## PROMPT
Below is a block of entries; repeat exactly the lines starting at the line that contains "# Attribute Manager" and ending at the line that contains "## Future use", both included.

Collected data:
----
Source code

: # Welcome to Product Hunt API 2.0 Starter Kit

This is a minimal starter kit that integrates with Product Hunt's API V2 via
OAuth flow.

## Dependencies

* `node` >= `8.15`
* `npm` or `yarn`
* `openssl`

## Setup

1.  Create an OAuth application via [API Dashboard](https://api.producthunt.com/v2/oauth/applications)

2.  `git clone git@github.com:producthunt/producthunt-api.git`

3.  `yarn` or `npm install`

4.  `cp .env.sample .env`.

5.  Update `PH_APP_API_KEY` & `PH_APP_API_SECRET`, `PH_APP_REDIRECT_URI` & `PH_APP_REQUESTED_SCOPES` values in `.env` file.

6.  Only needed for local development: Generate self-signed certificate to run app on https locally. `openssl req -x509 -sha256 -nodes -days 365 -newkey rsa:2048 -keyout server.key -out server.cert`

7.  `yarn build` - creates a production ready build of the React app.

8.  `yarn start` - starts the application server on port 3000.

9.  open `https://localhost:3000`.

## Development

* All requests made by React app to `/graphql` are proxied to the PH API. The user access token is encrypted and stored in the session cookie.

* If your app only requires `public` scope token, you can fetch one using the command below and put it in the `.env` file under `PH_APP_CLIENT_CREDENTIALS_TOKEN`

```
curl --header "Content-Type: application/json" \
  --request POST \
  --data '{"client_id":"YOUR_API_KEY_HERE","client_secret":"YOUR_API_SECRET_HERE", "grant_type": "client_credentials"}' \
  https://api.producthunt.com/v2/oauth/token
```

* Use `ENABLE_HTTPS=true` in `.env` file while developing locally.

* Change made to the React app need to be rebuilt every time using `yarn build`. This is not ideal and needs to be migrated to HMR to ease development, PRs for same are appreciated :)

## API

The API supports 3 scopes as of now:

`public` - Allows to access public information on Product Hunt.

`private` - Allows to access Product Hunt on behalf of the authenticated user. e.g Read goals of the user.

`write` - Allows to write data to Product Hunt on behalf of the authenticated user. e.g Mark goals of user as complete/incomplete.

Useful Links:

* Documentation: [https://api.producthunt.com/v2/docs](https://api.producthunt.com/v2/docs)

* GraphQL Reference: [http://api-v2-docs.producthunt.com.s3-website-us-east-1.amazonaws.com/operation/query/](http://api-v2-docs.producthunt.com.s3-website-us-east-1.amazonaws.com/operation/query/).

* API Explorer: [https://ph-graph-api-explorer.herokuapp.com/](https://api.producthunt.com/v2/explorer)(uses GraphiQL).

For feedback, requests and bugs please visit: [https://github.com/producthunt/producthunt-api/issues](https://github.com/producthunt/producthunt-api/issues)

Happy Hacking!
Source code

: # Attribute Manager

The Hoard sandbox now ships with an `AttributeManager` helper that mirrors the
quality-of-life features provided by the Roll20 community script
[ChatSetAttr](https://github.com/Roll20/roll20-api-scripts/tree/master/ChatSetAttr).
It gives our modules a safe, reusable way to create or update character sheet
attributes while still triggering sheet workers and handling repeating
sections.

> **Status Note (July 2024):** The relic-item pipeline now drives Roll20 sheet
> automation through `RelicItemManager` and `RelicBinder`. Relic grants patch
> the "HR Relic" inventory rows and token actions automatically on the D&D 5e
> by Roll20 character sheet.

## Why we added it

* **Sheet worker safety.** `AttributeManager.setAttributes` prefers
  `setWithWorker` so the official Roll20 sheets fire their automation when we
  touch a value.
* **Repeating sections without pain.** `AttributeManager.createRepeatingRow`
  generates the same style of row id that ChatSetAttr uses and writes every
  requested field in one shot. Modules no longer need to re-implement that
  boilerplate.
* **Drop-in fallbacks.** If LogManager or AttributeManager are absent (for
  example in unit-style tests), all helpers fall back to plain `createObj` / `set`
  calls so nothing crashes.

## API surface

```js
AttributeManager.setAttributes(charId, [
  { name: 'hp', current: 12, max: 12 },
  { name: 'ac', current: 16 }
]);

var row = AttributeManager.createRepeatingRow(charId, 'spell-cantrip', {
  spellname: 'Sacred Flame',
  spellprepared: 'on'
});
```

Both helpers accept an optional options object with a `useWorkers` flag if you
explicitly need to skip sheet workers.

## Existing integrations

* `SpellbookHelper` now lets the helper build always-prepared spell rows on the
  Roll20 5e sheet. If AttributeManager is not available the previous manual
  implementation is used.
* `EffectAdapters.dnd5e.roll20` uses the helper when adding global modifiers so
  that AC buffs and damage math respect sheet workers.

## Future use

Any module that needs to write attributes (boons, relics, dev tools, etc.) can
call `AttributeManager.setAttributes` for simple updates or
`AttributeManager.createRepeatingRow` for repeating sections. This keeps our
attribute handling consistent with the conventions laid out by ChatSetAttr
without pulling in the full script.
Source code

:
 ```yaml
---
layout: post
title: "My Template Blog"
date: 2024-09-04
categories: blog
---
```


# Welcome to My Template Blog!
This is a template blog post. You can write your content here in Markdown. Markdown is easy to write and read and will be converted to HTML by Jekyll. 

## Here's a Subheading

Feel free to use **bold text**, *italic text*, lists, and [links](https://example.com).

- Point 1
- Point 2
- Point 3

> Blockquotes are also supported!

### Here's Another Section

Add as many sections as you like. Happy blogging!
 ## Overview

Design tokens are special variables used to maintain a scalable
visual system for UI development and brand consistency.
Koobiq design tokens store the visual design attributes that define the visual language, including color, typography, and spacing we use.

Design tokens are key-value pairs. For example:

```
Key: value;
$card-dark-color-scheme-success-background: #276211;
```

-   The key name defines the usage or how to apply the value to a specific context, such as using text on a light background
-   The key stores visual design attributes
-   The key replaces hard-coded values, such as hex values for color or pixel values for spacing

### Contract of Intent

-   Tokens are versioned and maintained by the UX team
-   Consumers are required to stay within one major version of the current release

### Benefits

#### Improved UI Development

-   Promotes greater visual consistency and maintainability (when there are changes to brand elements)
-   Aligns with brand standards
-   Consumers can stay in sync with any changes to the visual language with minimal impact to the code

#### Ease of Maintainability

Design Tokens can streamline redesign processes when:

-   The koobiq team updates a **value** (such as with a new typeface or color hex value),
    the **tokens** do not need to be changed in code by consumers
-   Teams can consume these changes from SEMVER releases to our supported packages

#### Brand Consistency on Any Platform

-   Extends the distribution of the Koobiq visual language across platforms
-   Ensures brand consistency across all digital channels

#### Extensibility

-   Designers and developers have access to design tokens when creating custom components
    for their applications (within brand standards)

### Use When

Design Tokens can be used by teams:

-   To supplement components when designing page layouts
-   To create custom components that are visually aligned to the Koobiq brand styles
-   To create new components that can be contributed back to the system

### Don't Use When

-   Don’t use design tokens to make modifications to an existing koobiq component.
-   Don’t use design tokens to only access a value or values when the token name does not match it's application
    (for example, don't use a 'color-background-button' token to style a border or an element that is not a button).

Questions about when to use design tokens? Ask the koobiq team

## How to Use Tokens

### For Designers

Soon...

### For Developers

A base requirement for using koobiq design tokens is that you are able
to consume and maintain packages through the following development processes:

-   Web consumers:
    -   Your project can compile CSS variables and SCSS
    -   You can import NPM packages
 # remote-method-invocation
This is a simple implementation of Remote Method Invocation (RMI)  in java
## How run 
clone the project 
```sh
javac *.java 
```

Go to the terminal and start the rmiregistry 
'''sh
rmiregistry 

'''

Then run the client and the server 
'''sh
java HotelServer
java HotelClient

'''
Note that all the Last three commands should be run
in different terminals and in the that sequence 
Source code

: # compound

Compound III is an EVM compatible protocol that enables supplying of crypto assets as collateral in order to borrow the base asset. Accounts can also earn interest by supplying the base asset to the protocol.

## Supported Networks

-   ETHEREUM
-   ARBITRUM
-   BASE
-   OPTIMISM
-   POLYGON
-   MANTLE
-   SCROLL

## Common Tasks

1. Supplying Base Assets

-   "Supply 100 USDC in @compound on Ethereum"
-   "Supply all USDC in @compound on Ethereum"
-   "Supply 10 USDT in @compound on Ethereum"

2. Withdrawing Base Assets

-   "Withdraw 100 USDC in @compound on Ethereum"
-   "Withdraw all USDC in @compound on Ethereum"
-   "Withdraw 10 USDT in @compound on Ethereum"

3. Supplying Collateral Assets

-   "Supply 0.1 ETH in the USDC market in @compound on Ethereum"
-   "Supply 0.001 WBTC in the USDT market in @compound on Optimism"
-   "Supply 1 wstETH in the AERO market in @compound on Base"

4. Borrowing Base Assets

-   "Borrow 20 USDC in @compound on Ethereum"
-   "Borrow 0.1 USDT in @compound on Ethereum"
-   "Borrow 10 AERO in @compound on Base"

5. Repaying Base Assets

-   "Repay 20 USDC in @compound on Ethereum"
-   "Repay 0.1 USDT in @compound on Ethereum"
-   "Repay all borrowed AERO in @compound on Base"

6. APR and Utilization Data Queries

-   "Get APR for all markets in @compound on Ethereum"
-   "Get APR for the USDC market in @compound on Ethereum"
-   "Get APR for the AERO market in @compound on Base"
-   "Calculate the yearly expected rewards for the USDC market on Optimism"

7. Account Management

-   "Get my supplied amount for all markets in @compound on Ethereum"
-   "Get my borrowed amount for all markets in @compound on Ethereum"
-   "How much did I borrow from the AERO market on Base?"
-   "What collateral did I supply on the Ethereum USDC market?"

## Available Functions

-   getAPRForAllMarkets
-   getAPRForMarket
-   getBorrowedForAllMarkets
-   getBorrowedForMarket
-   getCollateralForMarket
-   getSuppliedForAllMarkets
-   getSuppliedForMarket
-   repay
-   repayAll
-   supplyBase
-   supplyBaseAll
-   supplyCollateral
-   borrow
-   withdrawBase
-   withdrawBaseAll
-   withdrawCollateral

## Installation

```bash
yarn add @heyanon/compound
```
----
## ANSWER SPACE
: # Attribute Manager

The Hoard sandbox now ships with an `AttributeManager` helper that mirrors the
quality-of-life features provided by the Roll20 community script
[ChatSetAttr](https://github.com/Roll20/roll20-api-scripts/tree/master/ChatSetAttr).
It gives our modules a safe, reusable way to create or update character sheet
attributes while still triggering sheet workers and handling repeating
sections.

> **Status Note (July 2024):** The relic-item pipeline now drives Roll20 sheet
> automation through `RelicItemManager` and `RelicBinder`. Relic grants patch
> the "HR Relic" inventory rows and token actions automatically on the D&D 5e
> by Roll20 character sheet.

## Why we added it

* **Sheet worker safety.** `AttributeManager.setAttributes` prefers
  `setWithWorker` so the official Roll20 sheets fire their automation when we
  touch a value.
* **Repeating sections without pain.** `AttributeManager.createRepeatingRow`
  generates the same style of row id that ChatSetAttr uses and writes every
  requested field in one shot. Modules no longer need to re-implement that
  boilerplate.
* **Drop-in fallbacks.** If LogManager or AttributeManager are absent (for
  example in unit-style tests), all helpers fall back to plain `createObj` / `set`
  calls so nothing crashes.

## API surface

```js
AttributeManager.setAttributes(charId, [
  { name: 'hp', current: 12, max: 12 },
  { name: 'ac', current: 16 }
]);

var row = AttributeManager.createRepeatingRow(charId, 'spell-cantrip', {
  spellname: 'Sacred Flame',
  spellprepared: 'on'
});
```

Both helpers accept an optional options object with a `useWorkers` flag if you
explicitly need to skip sheet workers.

## Existing integrations

* `SpellbookHelper` now lets the helper build always-prepared spell rows on the
  Roll20 5e sheet. If AttributeManager is not available the previous manual
  implementation is used.
* `EffectAdapters.dnd5e.roll20` uses the helper when adding global modifiers so
  that AC buffs and damage math respect sheet workers.

## Future use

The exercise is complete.